Gordon McDonald writes, “Maybe this is one of the geniuses of Jesus: He knew when to stop, how to refuse the cocktail of privilege, fame, and applause that distorts one’s ability to think wisely and to master self.” It is no wonder then that He challenged people to follow Him. And those who did then and subsequently through history testify about the power of His life. “God became a man; the divine Son became a Jew; the Almighty appeared on earth as a helpless baby, unable to do more than lie and stare and wriggle and make noises, needing to be fed, and changed and taught to talk like any other child. And there was no illusion or deception in this: the babyhood of the Son of God was a reality. The more you think of it the more staggering it gets. Nothing in fiction is as fantastic as is this truth of the Incarnation” – J. I. Packer (1926 – )

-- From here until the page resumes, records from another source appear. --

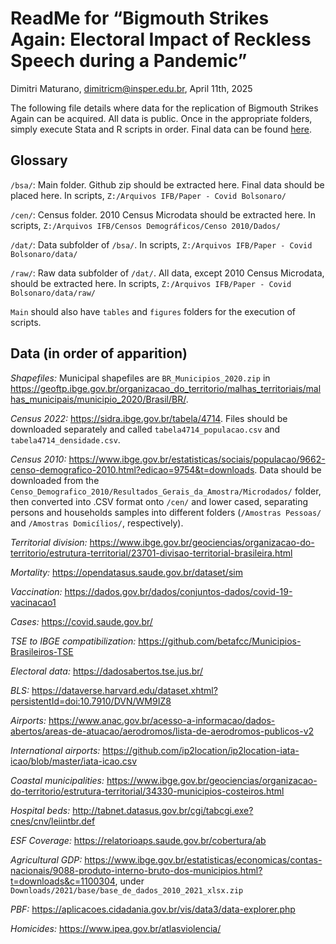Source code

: # ReadMe for “Bigmouth Strikes Again: Electoral Impact of Reckless Speech during a Pandemic”

  Dimitri Maturano, [dimitricm@insper.edu.br](mailto:dimitricm@insper.edu.br), April 11th, 2025

The following file details where data for the replication of Bigmouth Strikes Again can be acquired. All data is public. Once in the appropriate folders, simply execute Stata and R scripts in order. Final data can be found [here](https://doi.org/10.7910/DVN/LNZX0T).

## Glossary
`/bsa/`: Main folder. Github zip should be extracted here. Final data should be placed here. In scripts, `Z:/Arquivos IFB/Paper - Covid Bolsonaro/`

`/cen/`: Census folder. 2010 Census Microdata should be extracted here. In scripts, `Z:/Arquivos IFB/Censos Demográficos/Censo 2010/Dados/`

`/dat/`: Data subfolder of `/bsa/`. In scripts, `Z:/Arquivos IFB/Paper - Covid Bolsonaro/data/`

`/raw/`: Raw data subfolder of `/dat/`. All data, except 2010 Census Microdata, should be extracted here. In scripts, `Z:/Arquivos IFB/Paper - Covid Bolsonaro/data/raw/`

`Main` should also have `tables` and `figures` folders for the execution of scripts.


## Data (in order of apparition)
*Shapefiles:* Municipal shapefiles are `BR_Municipios_2020.zip` in https://geoftp.ibge.gov.br/organizacao_do_territorio/malhas_territoriais/malhas_municipais/municipio_2020/Brasil/BR/.

*Census 2022:* https://sidra.ibge.gov.br/tabela/4714. Files should be downloaded separately and called `tabela4714_populacao.csv` and `tabela4714_densidade.csv`.

*Census 2010:* https://www.ibge.gov.br/estatisticas/sociais/populacao/9662-censo-demografico-2010.html?edicao=9754&t=downloads.
Data should be downloaded from the `Censo_Demografico_2010/Resultados_Gerais_da_Amostra/Microdados/` folder,
then converted into .CSV format onto `/cen/` and lower cased,
separating persons and households samples into different folders (`/Amostras Pessoas/` and `/Amostras Domicílios/`, respectively).

*Territorial division:* https://www.ibge.gov.br/geociencias/organizacao-do-territorio/estrutura-territorial/23701-divisao-territorial-brasileira.html

*Mortality:* https://opendatasus.saude.gov.br/dataset/sim

*Vaccination:* https://dados.gov.br/dados/conjuntos-dados/covid-19-vacinacao1

*Cases:* https://covid.saude.gov.br/

*TSE to IBGE compatibilization:* https://github.com/betafcc/Municipios-Brasileiros-TSE

*Electoral data:* https://dadosabertos.tse.jus.br/

*BLS:* https://dataverse.harvard.edu/dataset.xhtml?persistentId=doi:10.7910/DVN/WM9IZ8

*Airports:* https://www.anac.gov.br/acesso-a-informacao/dados-abertos/areas-de-atuacao/aerodromos/lista-de-aerodromos-publicos-v2

*International airports:* https://github.com/ip2location/ip2location-iata-icao/blob/master/iata-icao.csv

*Coastal municipalities:* https://www.ibge.gov.br/geociencias/organizacao-do-territorio/estrutura-territorial/34330-municipios-costeiros.html

*Hospital beds:* http://tabnet.datasus.gov.br/cgi/tabcgi.exe?cnes/cnv/leiintbr.def

*ESF Coverage:* https://relatorioaps.saude.gov.br/cobertura/ab

*Agricultural GDP:* https://www.ibge.gov.br/estatisticas/economicas/contas-nacionais/9088-produto-interno-bruto-dos-municipios.html?t=downloads&c=1100304, 
under `Downloads/2021/base/base_de_dados_2010_2021_xlsx.zip`

*PBF:* https://aplicacoes.cidadania.gov.br/vis/data3/data-explorer.php

*Homicides:* https://www.ipea.gov.br/atlasviolencia/
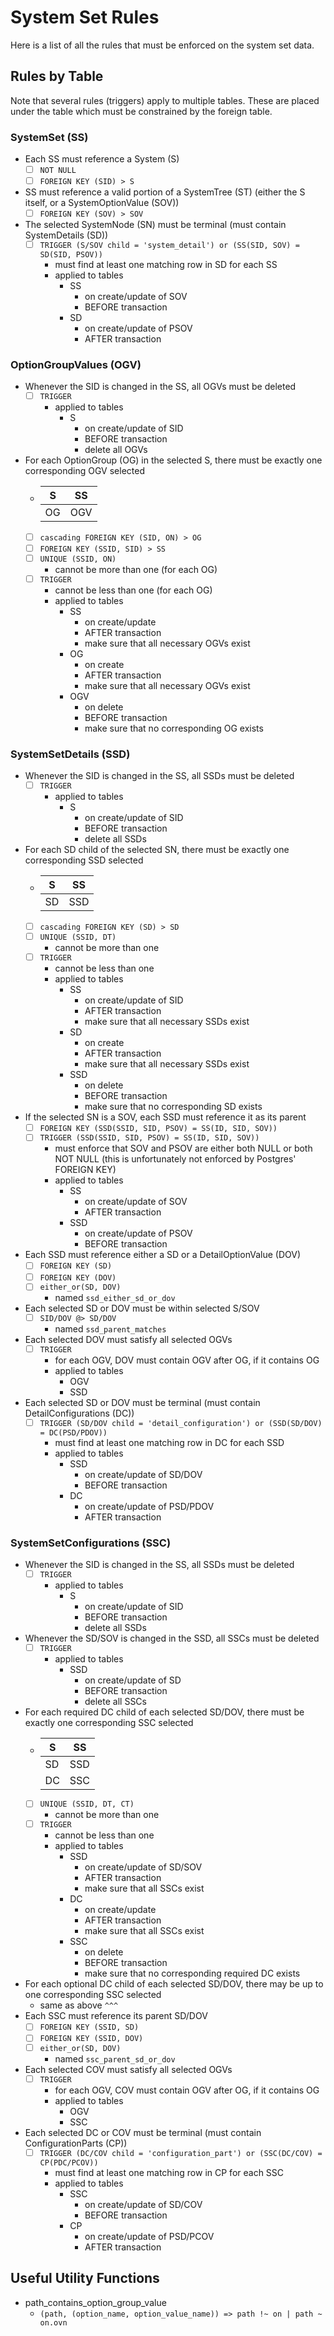 
# System Set Rules

Here is a list of all the rules that must be enforced on the system set data.

## Rules by Table

Note that several rules (triggers) apply to multiple tables. These are placed under the table which must be constrained by the foreign table.

### SystemSet (SS)

- Each SS must reference a System (S)
    - [ ] `NOT NULL`
    - [ ] `FOREIGN KEY (SID) > S`
- SS must reference a valid portion of a SystemTree (ST) (either the S itself, or a SystemOptionValue (SOV))
    - [ ] `FOREIGN KEY (SOV) > SOV`
- The selected SystemNode (SN) must be terminal (must contain SystemDetails (SD))
    - [ ] `TRIGGER (S/SOV child = 'system_detail') or (SS(SID, SOV) = SD(SID, PSOV))`
        - must find at least one matching row in SD for each SS
        - applied to tables
            - SS
                - on create/update of SOV
                - BEFORE transaction
            - SD
                - on create/update of PSOV
                - AFTER transaction

### OptionGroupValues (OGV)

- Whenever the SID is changed in the SS, all OGVs must be deleted
    - [ ] `TRIGGER`
        - applied to tables
            - S
                - on create/update of SID
                - BEFORE transaction
                - delete all OGVs
- For each OptionGroup (OG) in the selected S, there must be exactly one corresponding OGV selected
    - | S  | SS  |
      |----|-----|
      | OG | OGV |
    - [ ] `cascading FOREIGN KEY (SID, ON) > OG`
    - [ ] `FOREIGN KEY (SSID, SID) > SS`
    - [ ] `UNIQUE (SSID, ON)`
        - cannot be more than one (for each OG)
    - [ ] `TRIGGER`
        - cannot be less than one (for each OG)
        - applied to tables
            - SS
                - on create/update
                - AFTER transaction
                - make sure that all necessary OGVs exist
            - OG
                - on create
                - AFTER transaction
                - make sure that all necessary OGVs exist
            - OGV
                - on delete
                - BEFORE transaction
                - make sure that no corresponding OG exists

### SystemSetDetails (SSD)

- Whenever the SID is changed in the SS, all SSDs must be deleted
    - [ ] `TRIGGER`
        - applied to tables
            - S
                - on create/update of SID
                - BEFORE transaction
                - delete all SSDs
- For each SD child of the selected SN, there must be exactly one corresponding SSD selected
    - | S  | SS  |
      |----|-----|
      | SD | SSD |
    - [ ] `cascading FOREIGN KEY (SD) > SD`
    - [ ] `UNIQUE (SSID, DT)`
        - cannot be more than one
    - [ ] `TRIGGER`
        - cannot be less than one
        - applied to tables
            - SS
                - on create/update of SID
                - AFTER transaction
                - make sure that all necessary SSDs exist
            - SD
                - on create
                - AFTER transaction
                - make sure that all necessary SSDs exist
            - SSD
                - on delete
                - BEFORE transaction
                - make sure that no corresponding SD exists
- If the selected SN is a SOV, each SSD must reference it as its parent
    - [ ] `FOREIGN KEY (SSD(SSID, SID, PSOV) = SS(ID, SID, SOV))`
    - [ ] `TRIGGER (SSD(SSID, SID, PSOV) = SS(ID, SID, SOV))`
        - must enforce that SOV and PSOV are either both NULL or both NOT NULL (this is unfortunately not enforced by Postgres' FOREIGN KEY)
        - applied to tables
            - SS
                - on create/update of SOV
                - AFTER transaction
            - SSD
                - on create/update of PSOV
                - BEFORE transaction
- Each SSD must reference either a SD or a DetailOptionValue (DOV)
    - [ ] `FOREIGN KEY (SD)`
    - [ ] `FOREIGN KEY (DOV)`
    - [ ] `either_or(SD, DOV)`
        - named `ssd_either_sd_or_dov`
- Each selected SD or DOV must be within selected S/SOV
    - [ ] `SID/DOV @> SD/DOV`
        - named `ssd_parent_matches`
- Each selected DOV must satisfy all selected OGVs
    - [ ] `TRIGGER`
        - for each OGV, DOV must contain OGV after OG, if it contains OG
        - applied to tables
            - OGV
            - SSD
- Each selected SD or DOV must be terminal (must contain DetailConfigurations (DC))
    - [ ] `TRIGGER (SD/DOV child = 'detail_configuration') or (SSD(SD/DOV) = DC(PSD/PDOV))`
        - must find at least one matching row in DC for each SSD
        - applied to tables
            - SSD
                - on create/update of SD/DOV
                - BEFORE transaction
            - DC
                - on create/update of PSD/PDOV
                - AFTER transaction

### SystemSetConfigurations (SSC)

- Whenever the SID is changed in the SS, all SSDs must be deleted
    - [ ] `TRIGGER`
        - applied to tables
            - S
                - on create/update of SID
                - BEFORE transaction
                - delete all SSDs
- Whenever the SD/SOV is changed in the SSD, all SSCs must be deleted
    - [ ] `TRIGGER`
        - applied to tables
            - SSD
                - on create/update of SD
                - BEFORE transaction
                - delete all SSCs
- For each required DC child of each selected SD/DOV, there must be exactly one corresponding SSC selected
    - | S  | SS  |
      |----|-----|
      | SD | SSD |
      | DC | SSC |
    - [ ] `UNIQUE (SSID, DT, CT)`
        - cannot be more than one
    - [ ] `TRIGGER`
        - cannot be less than one
        - applied to tables
            - SSD
                - on create/update of SD/SOV
                - AFTER transaction
                - make sure that all SSCs exist
            - DC
                - on create/update
                - AFTER transaction
                - make sure that all SSCs exist
            - SSC
                - on delete
                - BEFORE transaction
                - make sure that no corresponding required DC exists
- For each optional DC child of each selected SD/DOV, there may be up to one corresponding SSC selected
    - same as above `^^^`
- Each SSC must reference its parent SD/DOV
    - [ ] `FOREIGN KEY (SSID, SD)`
    - [ ] `FOREIGN KEY (SSID, DOV)`
    - [ ] `either_or(SD, DOV)`
        - named `ssc_parent_sd_or_dov`
- Each selected COV must satisfy all selected OGVs
    - [ ] `TRIGGER`
        - for each OGV, COV must contain OGV after OG, if it contains OG
        - applied to tables
            - OGV
            - SSC
- Each selected DC or COV must be terminal (must contain ConfigurationParts (CP))
    - [ ] `TRIGGER (DC/COV child = 'configuration_part') or (SSC(DC/COV) = CP(PDC/PCOV))`
        - must find at least one matching row in CP for each SSC
        - applied to tables
            - SSC
                - on create/update of SD/COV
                - BEFORE transaction
            - CP
                - on create/update of PSD/PCOV
                - AFTER transaction

## Useful Utility Functions

- path_contains_option_group_value
    - `(path, (option_name, option_value_name)) => path !~ on | path ~ on.ovn`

The call to follow Christ is not a call to join a religion, or even to join an institution or an organisation or a movement. It is a call to a lifestyle like that of the Lord Jesus Christ. This the twelve disciples discovered soon. They followed Him hoping that they were joining a movement to restore the Promised Land to Israel. They were hoping to be in the forefront of the movement and even to occupy positions of power along with Christ. Not until the crucifixion and the resurrection of their Master, did it dawn on them that they were called to a totally different kind of Kingdom – one with no crowns or thrones or boundaries. Not until then, did the manner of His birth, the kind of lifestyle or the manner of His death make any sense to them. They discovered that there would be no forms to conform to nor procedures to learn nor any systems or structures to build, but to live a life of utter abandonment and absolute surrender to His authority. That to be part of His kingdom was to live in relationship with Him and under His Lordship. That to be in this kingdom was a matter of a different lifestyle – one that is totally counter cultural and counter to all that the world stands for. That one consigns all considerations of security, status, dignity and even the quest for daily bread to a life of faith and trust upon Him. That to follow Christ was not a matter of seeking the securities of the world or to pursue the power or the glamour the world promises. In the light of this one wonders how anyone who understands Christ and His gospel could think of a crusade to deliver the Holy Land as in the Middle Ages. Or for the followers of Christ to pursue the power structures both in religious hierarchies and political systems of the world, whether in the form of ornate ecclesiastical orders of the Roman Catholic Church and other Protestant denominations or the North American Evangelical alliances with the so-called right-wing politics? To follow Christ is not about lobbying for and gaining political power in order to spread Christ’s kingdom. It is not even about gaining global financial clout to influence and control policies of governments for Christ or to exert political or economic hegemony in the name of Christ.  If it were, Christ would not have chosen a bunch of unlettered fisher men from the backwaters of the Sea of Galilee.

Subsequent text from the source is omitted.